● **What is expected**:
Write down every entry once more, exactly as it reads.

[Dataset excerpts]
----

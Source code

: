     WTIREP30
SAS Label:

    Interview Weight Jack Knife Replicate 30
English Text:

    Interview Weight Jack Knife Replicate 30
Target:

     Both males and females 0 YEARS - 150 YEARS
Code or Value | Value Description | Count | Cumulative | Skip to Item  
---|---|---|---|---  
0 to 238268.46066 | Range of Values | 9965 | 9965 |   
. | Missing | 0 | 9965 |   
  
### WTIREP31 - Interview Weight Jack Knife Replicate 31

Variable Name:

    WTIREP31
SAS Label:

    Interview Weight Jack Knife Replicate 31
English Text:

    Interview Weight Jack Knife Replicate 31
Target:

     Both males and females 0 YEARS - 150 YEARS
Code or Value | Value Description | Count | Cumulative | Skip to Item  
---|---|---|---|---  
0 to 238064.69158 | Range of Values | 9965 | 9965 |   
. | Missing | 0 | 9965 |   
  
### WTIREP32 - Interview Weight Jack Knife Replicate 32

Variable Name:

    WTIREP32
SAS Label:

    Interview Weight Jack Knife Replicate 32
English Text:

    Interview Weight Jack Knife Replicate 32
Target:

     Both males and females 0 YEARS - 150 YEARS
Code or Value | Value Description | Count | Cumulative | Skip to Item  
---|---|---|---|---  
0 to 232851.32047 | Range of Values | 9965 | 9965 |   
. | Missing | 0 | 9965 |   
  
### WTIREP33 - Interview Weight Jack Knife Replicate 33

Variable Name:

----

● **Response**:
Source code

:     WTIREP30
SAS Label:

    Interview Weight Jack Knife Replicate 30
English Text:

    Interview Weight Jack Knife Replicate 30
Target:

     Both males and females 0 YEARS - 150 YEARS
Code or Value | Value Description | Count | Cumulative | Skip to Item  
---|---|---|---|---  
0 to 238268.46066 | Range of Values | 9965 | 9965 |   
. | Missing | 0 | 9965 |   
  
### WTIREP31 - Interview Weight Jack Knife Replicate 31

Variable Name:

    WTIREP31
SAS Label:

    Interview Weight Jack Knife Replicate 31
English Text:

    Interview Weight Jack Knife Replicate 31
Target:

     Both males and females 0 YEARS - 150 YEARS
Code or Value | Value Description | Count | Cumulative | Skip to Item  
---|---|---|---|---  
0 to 238064.69158 | Range of Values | 9965 | 9965 |   
. | Missing | 0 | 9965 |   
  
### WTIREP32 - Interview Weight Jack Knife Replicate 32

Variable Name:

    WTIREP32
SAS Label:

    Interview Weight Jack Knife Replicate 32
English Text:

    Interview Weight Jack Knife Replicate 32
Target:

     Both males and females 0 YEARS - 150 YEARS
Code or Value | Value Description | Count | Cumulative | Skip to Item  
---|---|---|---|---  
0 to 232851.32047 | Range of Values | 9965 | 9965 |   
. | Missing | 0 | 9965 |   
  
### WTIREP33 - Interview Weight Jack Knife Replicate 33

Variable Name:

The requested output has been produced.